Thursday, August 31, 2006

I've moved to a new blogging platform (goodbye Radio Userland, hello WordPress).

But if you read through an RSS aggregator (this is really important, so pay attention):

If you read directly from the website, everything will work as before at my preferred URL, The new site includes several syndication buttons that make it easy to add Blogos to your Bloglines, MyYahoo!, or other readers.

If you have any problems with this, please send me (sean) an email at semanticbible daht com.

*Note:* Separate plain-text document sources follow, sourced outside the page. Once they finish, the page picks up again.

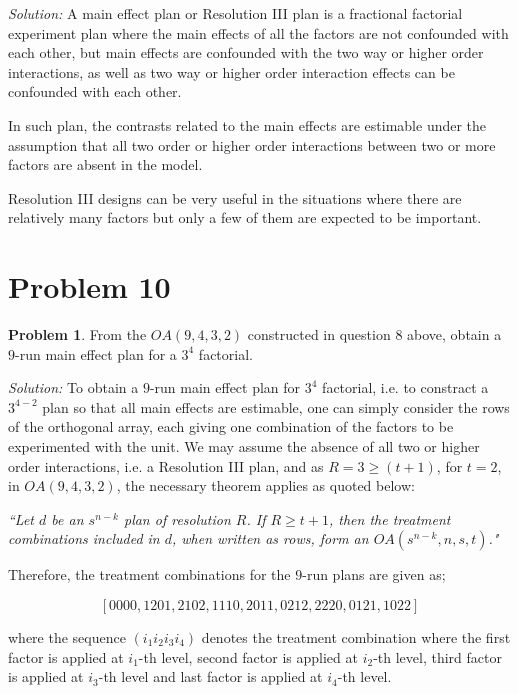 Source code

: \documentclass[12pt]{article}
\theoremstyle{definition}
\newtheorem*{prb}{Problem}
\newenvironment{problem}{
\begin{tcolorbox}[colback=blue!5!white,colframe=blue!75!black, parbox = true] \begin{prb}  }{\end{prb}\end{tcolorbox} }
\newenvironment{answer}{\textit{Solution: }\quad }{ \hfill \qedsymbol}
\begin{document}
\begin{answer}
	A main effect plan or Resolution III plan is a fractional factorial experiment plan where the main effects of all the factors are not confounded with each other, but main effects are confounded with the two way or higher order interactions, as well as two way or higher order interaction effects can be confounded with each other.
	
	In such plan, the contrasts related to the main effects are estimable under the assumption that all two order or higher order interactions between two or more factors are absent in the model.

	Resolution III designs can be very useful in the situations where there are relatively many factors but only a few of them are expected to be important.
\end{answer}


\section{Problem 10}

\begin{problem}
	From the $OA(9, 4, 3, 2)$ constructed in question 8 above, obtain a $9$-run main effect plan for a $3^4$ factorial.
\end{problem}

\begin{answer}
	To obtain a $9$-run main effect plan for $3^4$ factorial, i.e. to constract a $3^{4-2}$ plan so that all main effects are estimable, one can simply consider the rows of the orthogonal array, each giving one combination of the factors to be experimented with the unit. We may assume the absence of all two or higher order interactions, i.e. a Resolution III plan, and as $R = 3 \geq (t + 1)$, for $t = 2$, in $OA(9, 4, 3, 2)$, the necessary theorem applies as quoted below:

	\textit{
		 ``Let $d$ be an $s^{n-k}$ plan of resolution $R$. If $R \geq t + 1$, then the treatment combinations included in $d$, when written as rows, form an $OA(s^{n-k}, n, s, t)$."
	}

	Therefore, the treatment combinations for the $9$-run plans are given as;

	$$
	\left[  
		0000, 1201, 2102, 1110, 2011, 0212, 2220, 0121, 1022
	\right]
	$$

	where the sequence $(i_1i_2i_3i_4)$ denotes the treatment combination where the first factor is applied at $i_1$-th level, second factor is applied at $i_2$-th level, third factor is applied at $i_3$-th level and last factor is applied at $i_4$-th level.

\end{answer}
\end{document}
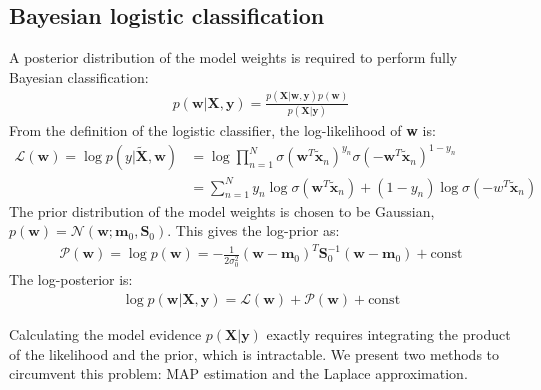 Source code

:\documentclass[a4paper]{article}
\begin{document}
    \subsection{Bayesian logistic classification}
    A posterior distribution of the model weights is required to perform fully Bayesian classification:
    \begin{align}
        p(\bm{w} | \bm{X}, \bm{y}) = \frac{p(\bm{X} | \bm{w}, \bm{y}) p(\bm w)}{p(\bm{X} | \bm{y})}
        \label{eq:posterior}
    \end{align}
    From the definition of the logistic classifier, the log-likelihood of \textbf{w} is:
    \begin{align}
        \mathcal{L}(\bm{w}) = \log p(y|\tilde{\bm{X}}, \bm{w})
        &= \log \prod_{n=1}^{N} \sigma( \bm{w}^T \tilde{\bm{x}}_n)^{y_n}
        \sigma (-\bm{w}^T \tilde{\bm{x}}_n)^{1-y_n} \nonumber \\
        &= \sum_{n=1}^{N} y_n \log\sigma( \bm{w}^T \tilde{\bm{x}}_n) + (1-y_n) \log\sigma(-w^T \tilde{\bm{x}}_n)
        \label{eq:log-likelihood}
    \end{align}
    The prior distribution of the model weights is chosen to be Gaussian, $p(\bm{w}) = \mathcal{N}(\bm{w}; \bm{m}_0, \bm{S}_0)$.
    This gives the log-prior as:
    \begin{align}
        \mathcal{P}(\bm{w}) = \log p(\bm{w}) = -\frac{1}{2\sigma_0^2}(\bm{w} - \bm{m}_0)^T \bm{S}_0^{-1} (\bm{w} - \bm{m}_0) + \text{const}
        \label{eq:log-prior}
    \end{align}
    The log-posterior is:
    \begin{align}
        \log p(\bm{w} | \bm{X}, \bm{y}) = \mathcal{L}(\bm{w}) + \mathcal{P}(\bm{w}) + \text{const}
        \label{eq:log-posterior}
    \end{align}

    Calculating the model evidence $p(\bm{X} | \bm{y})$ exactly requires integrating the product of the likelihood and the prior, which is intractable.
    We present two methods to circumvent this problem: MAP estimation and the Laplace approximation.
\end{document}
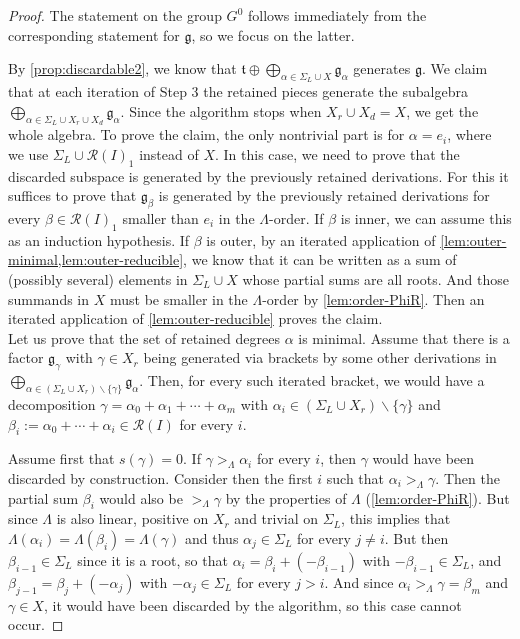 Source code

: \documentclass[11pt,letterpaper,reqno]{amsart}
\theoremstyle{remark}
\theoremstyle{definition}
\newcommand{\R}{\mathcal R}
\begin{document}
\begin{proof}
The statement on the group $G^0$ follows immediately from the corresponding statement for $\mathfrak g$, so we focus on the latter.

By \cref{prop:discardable2}, we know that $\mathfrak t\oplus\bigoplus_{\alpha\in \Sigma_L\cup X} \mathfrak g_\alpha$ generates $\mathfrak g$. We claim that at each iteration of Step 3 the retained pieces generate the subalgebra $\bigoplus_{\alpha\in \Sigma_L\cup X_r\cup X_d} \mathfrak g_\alpha$. Since the algorithm stops when $X_r\cup X_d=X$, we get the whole algebra. To prove the claim, the only nontrivial part is for $\alpha=e_i$, where we use $\Sigma_L\cup\mathcal R(I)_1$ instead of $X$. In this case, we need to prove that the discarded subspace is generated by the previously retained derivations. For this it suffices to prove that $\mathfrak g_{\beta}$ is generated by the previously retained derivations for every $\beta\in\mathcal R(I)_1$ smaller than $e_i$ in the $\Lambda$-order. If $\beta$ is inner, we can assume this as an induction hypothesis. If $\beta$ is outer, by an iterated application of \cref{lem:outer-minimal,lem:outer-reducible}, we know that it can be written as a sum of (possibly several) elements in $\Sigma_L\cup X$ whose partial sums are all roots. And those summands in $X$ must be smaller in the $\Lambda$-order by \cref{lem:order-PhiR}. Then an iterated application of \cref{lem:outer-reducible} proves the claim.\\

Let us prove that the set of retained degrees $\alpha$ is minimal. Assume that there is a factor $\mathfrak g_\gamma$ with $\gamma\in X_r$ being generated via brackets by some other derivations in $\bigoplus_{\alpha\in (\Sigma_L\cup X_r)\smallsetminus\{\gamma\}} \mathfrak g_\alpha$. Then, for every such iterated bracket, we would have a decomposition $\gamma=\alpha_0+\alpha_1+\cdots+\alpha_m$ with $\alpha_i\in(\Sigma_L\cup X_r)\smallsetminus\{\gamma\}$ and $\beta_i:=\alpha_0+\cdots+\alpha_i\in\R(I)$ for every $i$. 

Assume first that $s(\gamma)=0$. If $\gamma>_\Lambda\alpha_i$ for every $i$, then $\gamma$ would have been discarded by construction. Consider then the first $i$ such that $\alpha_i>_\Lambda\gamma$. Then the partial sum $\beta_i$ would also be $>_\Lambda\gamma$ by the properties of $\Lambda$ (\cref{lem:order-PhiR}). But since $\Lambda$ is also linear, positive on $X_r$ and trivial on $\Sigma_L$, this implies that $\Lambda(\alpha_i)=\Lambda(\beta_i)=\Lambda(\gamma)$ and thus $\alpha_j\in\Sigma_L$ for every $j\neq i$. But then $\beta_{i-1}\in\Sigma_L$ since it is a root, so that $\alpha_i=\beta_i+(-\beta_{i-1})$ with $-\beta_{i-1}\in\Sigma_L$, and $\beta_{j-1}=\beta_j+(-\alpha_j)$ with $-\alpha_j\in\Sigma_L$ for every $j>i$. And since $\alpha_i>_\Lambda\gamma=\beta_m$ and $\gamma\in X$, it would have been discarded by the algorithm, so this case cannot occur.


\end{proof}
\end{document}
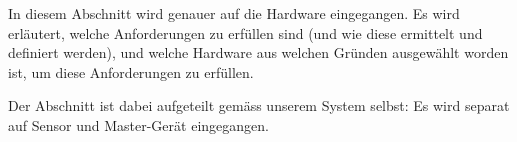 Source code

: In  diesem  Abschnitt  wird  genauer auf  die  Hardware  eingegangen. Es  wird
erl\"autert, welche Anforderungen zu erf\"ullen  sind (und wie diese ermittelt
und definiert werden), und welche  Hardware aus welchen Gr\"unden ausgew\"ahlt
worden ist, um diese Anforderungen zu erf\"ullen.

Der Abschnitt  ist dabei  aufgeteilt gem\"ass  unserem System  selbst: Es wird
separat auf Sensor und Master-Ger\"at eingegangen.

I don't want to lose any readers in the transition (there aren't that many to start with!).

7:49:44 AM #  Click here to send an email to the editor of this weblog.  comment []  trackback []
 Thursday, September 16, 2004

I've been working for several weeks with the GEDCOM 6.0 XML format for genealogy data, and i've entered about half the random written information i have into this XML file, which is rendered by this XSLT into this browsable version (all are works in progress). The XSL closely follows this work by Michael Kay (who literally wrote the book on XSLT), and his example taught me a number of cool new tricks for this sometimes baroque but very powerful language.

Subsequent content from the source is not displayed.